--- DATA SECTION Enclosed Below ---

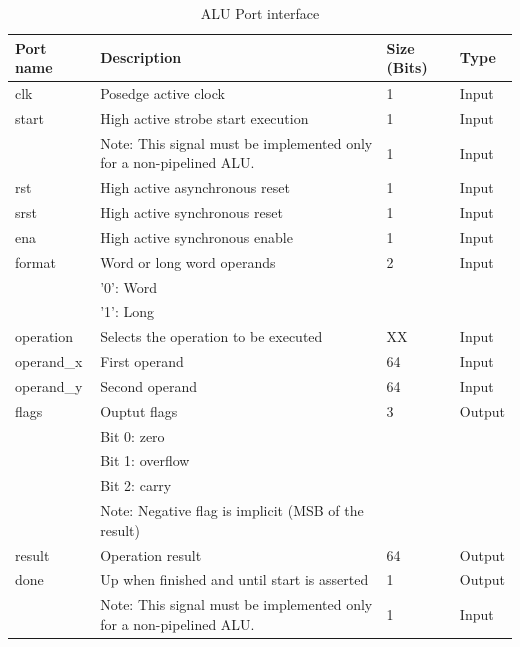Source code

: \begin{table}
\begin{center}
\begin{tabu}{|X[l]|X[3,l]|X[c]|X[c]|}
\hline
\rowfont[c]\bfseries
Port name & Description & Size (Bits) & Type\\
\hline
\hline
clk                & Posedge active clock                         & 1  & Input   \\
\hline
start              & High active strobe start execution           & 1  & Input   \\
                   & Note: This signal must be implemented only for a non-pipelined ALU. & 1  & Input   \\
\hline
rst                & High active asynchronous reset               & 1  & Input   \\
\hline
srst               & High active synchronous reset                & 1  & Input   \\
\hline
ena		   & High active synchronous enable		  & 1  & Input \\
\hline
format             & Word or long word operands                   & 2  & Input   \\
                   & '0': Word                                    &    &         \\
                   & '1': Long                                    &    &         \\
\hline
operation          & Selects the operation to be executed         & XX & Input   \\
\hline
operand\_x         & First operand                                & 64 & Input   \\
\hline
operand\_y         & Second operand                               & 64 & Input   \\
\hline
flags              & Ouptut flags                                 & 3  & Output  \\
                   & Bit 0: zero                                  &    &         \\
                   & Bit 1: overflow                              &    &         \\
                   & Bit 2: carry                                 &    &         \\
                   & Note: Negative flag is implicit (MSB of the result) &    &         \\
\hline
result             & Operation result                             & 64 & Output  \\
\hline
done               & Up when finished and until start is asserted & 1  & Output  \\     
                   & Note: This signal must be implemented only for a non-pipelined ALU. & 1  & Input   \\
\hline
\end{tabu}
\end{center}
\caption{ALU Port interface}
\label{tbl:alu_interface}
\end{table}

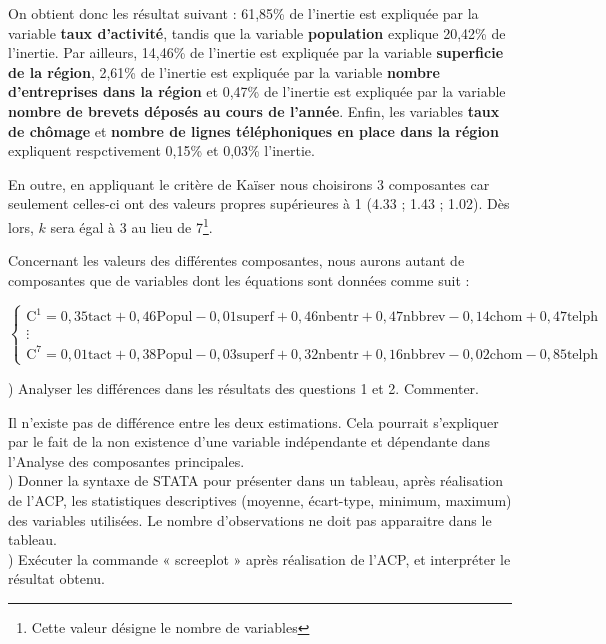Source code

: On obtient donc les résultat suivant : 61,85\% de l'inertie est expliquée par la variable \textbf{taux d'activité}, tandis que la variable \textbf{population} explique 20,42\% de l'inertie. Par ailleurs, 14,46\% de l'inertie est expliquée par la variable \textbf{superficie de la région}, 2,61\% de l'inertie est expliquée par la variable \textbf{nombre d'entreprises dans la région} et 0,47\% de l'inertie est expliquée par la variable \textbf{nombre de brevets déposés au cours de l'année}. Enfin, les variables \textbf{taux de chômage} et \textbf{nombre de lignes téléphoniques en place dans la région} expliquent respctivement 0,15\% et 0,03\% l'inertie.

En outre, en appliquant le critère de Kaïser nous choisirons 3 composantes car seulement celles-ci ont des valeurs propres supérieures à 1 (4.33 ; 1.43 ; 1.02). Dès lors, $k$ sera égal à 3 au lieu de 7\footnote{Cette valeur désigne le nombre de variables}.

Concernant les valeurs des différentes composantes, nous aurons autant de composantes que de variables dont les équations sont données comme suit :

\[
\begin{cases}
	\text{C}^1 =  0,35 \text{tact} + 0,46 \text{Popul} - 0,01 \text{superf} + 0,46 \text{nbentr} + 0,47 \text{nbbrev} - 0,14 \text{chom} + 0,47 \text{telph}\\
	\vdots\\
	\text{C}^7 =  0,01 \text{tact} + 0,38 \text{Popul} - 0,03 \text{superf} + 0,32 \text{nbentr} + 0,16 \text{nbbrev} - 0,02 \text{chom} - 0,85 \text{telph}
\end{cases}
\] 

) Analyser les différences dans les résultats des questions 1 et 2. Commenter. 

Il n'existe pas de différence entre les deux estimations. Cela pourrait s'expliquer par le fait de la non existence d'une variable indépendante et dépendante dans l'Analyse des composantes principales.\\

) Donner la syntaxe de STATA pour présenter dans un tableau, après réalisation de l’ACP, les statistiques descriptives (moyenne, écart-type, minimum, maximum) des variables utilisées. Le nombre d’observations ne doit pas apparaitre dans le tableau. \\

) Exécuter la commande « screeplot » après réalisation de l’ACP, et interpréter le résultat obtenu.\\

--- End of Enclosed DATA SECTION ---

» DIRECTIONS FOR THIS TASK
Return the full listing exactly as written, without any of its images.

» RESULT
Source code

: \begin{table}
\begin{center}
\begin{tabu}{|X[l]|X[3,l]|X[c]|X[c]|}
\hline
\rowfont[c]\bfseries
Port name & Description & Size (Bits) & Type\\
\hline
\hline
clk                & Posedge active clock                         & 1  & Input   \\
\hline
start              & High active strobe start execution           & 1  & Input   \\
                   & Note: This signal must be implemented only for a non-pipelined ALU. & 1  & Input   \\
\hline
rst                & High active asynchronous reset               & 1  & Input   \\
\hline
srst               & High active synchronous reset                & 1  & Input   \\
\hline
ena		   & High active synchronous enable		  & 1  & Input \\
\hline
format             & Word or long word operands                   & 2  & Input   \\
                   & '0': Word                                    &    &         \\
                   & '1': Long                                    &    &         \\
\hline
operation          & Selects the operation to be executed         & XX & Input   \\
\hline
operand\_x         & First operand                                & 64 & Input   \\
\hline
operand\_y         & Second operand                               & 64 & Input   \\
\hline
flags              & Ouptut flags                                 & 3  & Output  \\
                   & Bit 0: zero                                  &    &         \\
                   & Bit 1: overflow                              &    &         \\
                   & Bit 2: carry                                 &    &         \\
                   & Note: Negative flag is implicit (MSB of the result) &    &         \\
\hline
result             & Operation result                             & 64 & Output  \\
\hline
done               & Up when finished and until start is asserted & 1  & Output  \\     
                   & Note: This signal must be implemented only for a non-pipelined ALU. & 1  & Input   \\
\hline
\end{tabu}
\end{center}
\caption{ALU Port interface}
\label{tbl:alu_interface}
\end{table}

Source code

: On obtient donc les résultat suivant : 61,85\% de l'inertie est expliquée par la variable \textbf{taux d'activité}, tandis que la variable \textbf{population} explique 20,42\% de l'inertie. Par ailleurs, 14,46\% de l'inertie est expliquée par la variable \textbf{superficie de la région}, 2,61\% de l'inertie est expliquée par la variable \textbf{nombre d'entreprises dans la région} et 0,47\% de l'inertie est expliquée par la variable \textbf{nombre de brevets déposés au cours de l'année}. Enfin, les variables \textbf{taux de chômage} et \textbf{nombre de lignes téléphoniques en place dans la région} expliquent respctivement 0,15\% et 0,03\% l'inertie.

En outre, en appliquant le critère de Kaïser nous choisirons 3 composantes car seulement celles-ci ont des valeurs propres supérieures à 1 (4.33 ; 1.43 ; 1.02). Dès lors, $k$ sera égal à 3 au lieu de 7\footnote{Cette valeur désigne le nombre de variables}.

Concernant les valeurs des différentes composantes, nous aurons autant de composantes que de variables dont les équations sont données comme suit :

\[
\begin{cases}
	\text{C}^1 =  0,35 \text{tact} + 0,46 \text{Popul} - 0,01 \text{superf} + 0,46 \text{nbentr} + 0,47 \text{nbbrev} - 0,14 \text{chom} + 0,47 \text{telph}\\
	\vdots\\
	\text{C}^7 =  0,01 \text{tact} + 0,38 \text{Popul} - 0,03 \text{superf} + 0,32 \text{nbentr} + 0,16 \text{nbbrev} - 0,02 \text{chom} - 0,85 \text{telph}
\end{cases}
\] 

) Analyser les différences dans les résultats des questions 1 et 2. Commenter. 

Il n'existe pas de différence entre les deux estimations. Cela pourrait s'expliquer par le fait de la non existence d'une variable indépendante et dépendante dans l'Analyse des composantes principales.\\

) Donner la syntaxe de STATA pour présenter dans un tableau, après réalisation de l’ACP, les statistiques descriptives (moyenne, écart-type, minimum, maximum) des variables utilisées. Le nombre d’observations ne doit pas apparaitre dans le tableau. \\

) Exécuter la commande « screeplot » après réalisation de l’ACP, et interpréter le résultat obtenu.\\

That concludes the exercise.